While Moscow has escalated attacks in Ukraine, the Kremlin has assiduously avoided attacking any NATO member, despite the Western weapons flowing into Ukraine. There’s little doubt why: Doing so would risk a direct conflict with the United States, something Putin appears keen to avoid, particularly when the bulk of his military is tied down in Ukraine — and badly battered.

As an extra precaution, the Biden administration could condition its provision of the GLSDB on a Ukrainian commitment to use the system only against targets in occupied Ukrainian territory, including Crimea. Kyiv has honored a similar promise made with respect to HIMARS, and there’s every reason to believe the Ukrainians would keep their word with the GLSDB.

The Kremlin wants Kyiv and the West to accept “new realities” in Ukraine following Russia’s unprovoked invasion. That would be a disaster, inviting more aggression in the future from authoritarian regimes seeking to bully beleaguered democracies and seize territory by force.

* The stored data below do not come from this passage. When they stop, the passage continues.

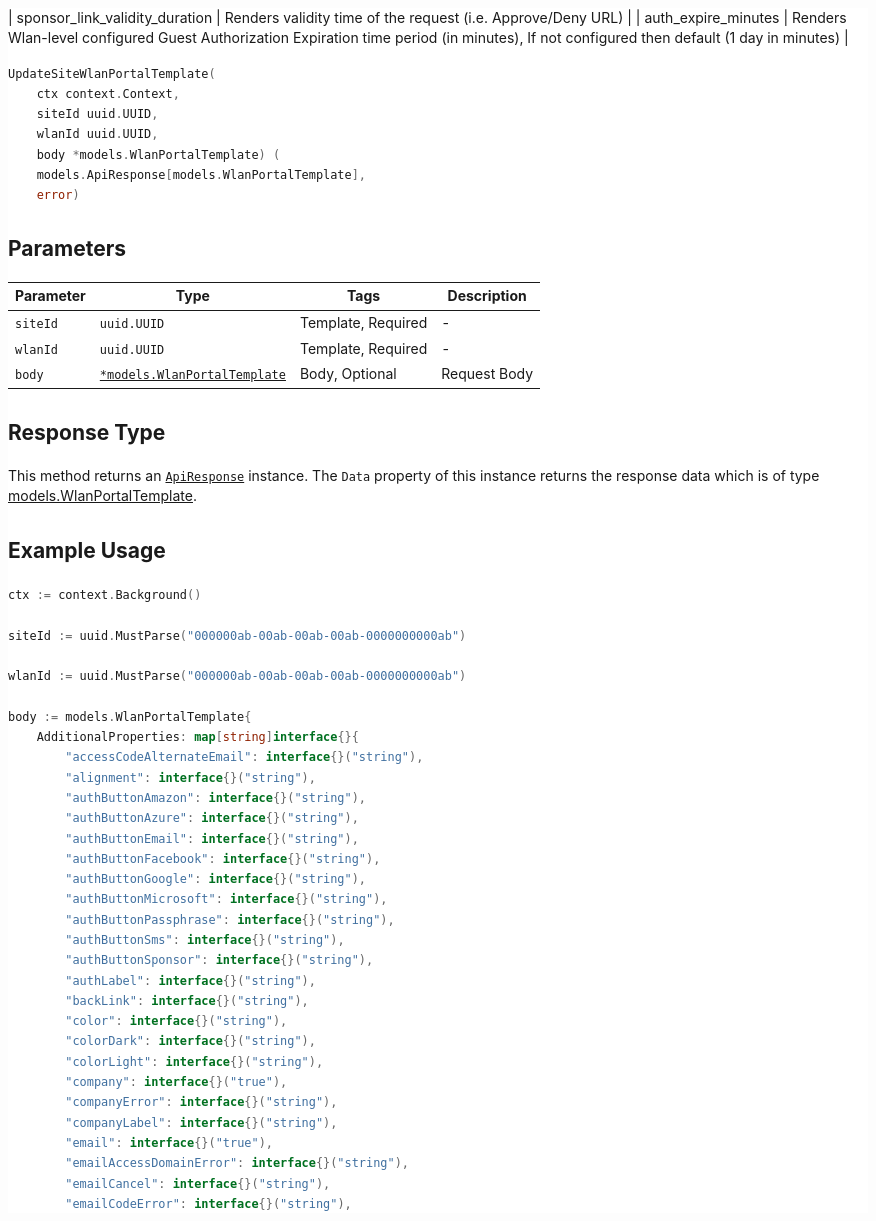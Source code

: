 | sponsor_link_validity_duration | Renders validity time of the request (i.e. Approve/Deny URL) |
| auth_expire_minutes | Renders Wlan-level configured Guest Authorization Expiration time period (in minutes), If not configured then default (1 day in minutes) |

```go
UpdateSiteWlanPortalTemplate(
    ctx context.Context,
    siteId uuid.UUID,
    wlanId uuid.UUID,
    body *models.WlanPortalTemplate) (
    models.ApiResponse[models.WlanPortalTemplate],
    error)
```

## Parameters

| Parameter | Type | Tags | Description |
|  --- | --- | --- | --- |
| `siteId` | `uuid.UUID` | Template, Required | - |
| `wlanId` | `uuid.UUID` | Template, Required | - |
| `body` | [`*models.WlanPortalTemplate`](../../doc/models/wlan-portal-template.md) | Body, Optional | Request Body |

## Response Type

This method returns an [`ApiResponse`](../../doc/api-response.md) instance. The `Data` property of this instance returns the response data which is of type [models.WlanPortalTemplate](../../doc/models/wlan-portal-template.md).

## Example Usage

```go
ctx := context.Background()

siteId := uuid.MustParse("000000ab-00ab-00ab-00ab-0000000000ab")

wlanId := uuid.MustParse("000000ab-00ab-00ab-00ab-0000000000ab")

body := models.WlanPortalTemplate{
    AdditionalProperties: map[string]interface{}{
        "accessCodeAlternateEmail": interface{}("string"),
        "alignment": interface{}("string"),
        "authButtonAmazon": interface{}("string"),
        "authButtonAzure": interface{}("string"),
        "authButtonEmail": interface{}("string"),
        "authButtonFacebook": interface{}("string"),
        "authButtonGoogle": interface{}("string"),
        "authButtonMicrosoft": interface{}("string"),
        "authButtonPassphrase": interface{}("string"),
        "authButtonSms": interface{}("string"),
        "authButtonSponsor": interface{}("string"),
        "authLabel": interface{}("string"),
        "backLink": interface{}("string"),
        "color": interface{}("string"),
        "colorDark": interface{}("string"),
        "colorLight": interface{}("string"),
        "company": interface{}("true"),
        "companyError": interface{}("string"),
        "companyLabel": interface{}("string"),
        "email": interface{}("true"),
        "emailAccessDomainError": interface{}("string"),
        "emailCancel": interface{}("string"),
        "emailCodeError": interface{}("string"),
```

In Ukraine, the United States has a partner willing to fight for our shared interests and principles. They aren’t asking Americans to do the fighting for them. They are simply asking for the means to defend their homes.

The GLSDB would provide Ukraine with a powerful tool to advance US and Ukrainian interests. Every day the Pentagon delays its decision on the GLSDB is another day Ukraine will go without this valuable capability. There is no time to waste.

John Hardie is deputy director of the Russia Program at the Foundation for Defense of Democracies (FDD), where Bradley Bowman is senior director of FDD’s Center on Military and Political Power.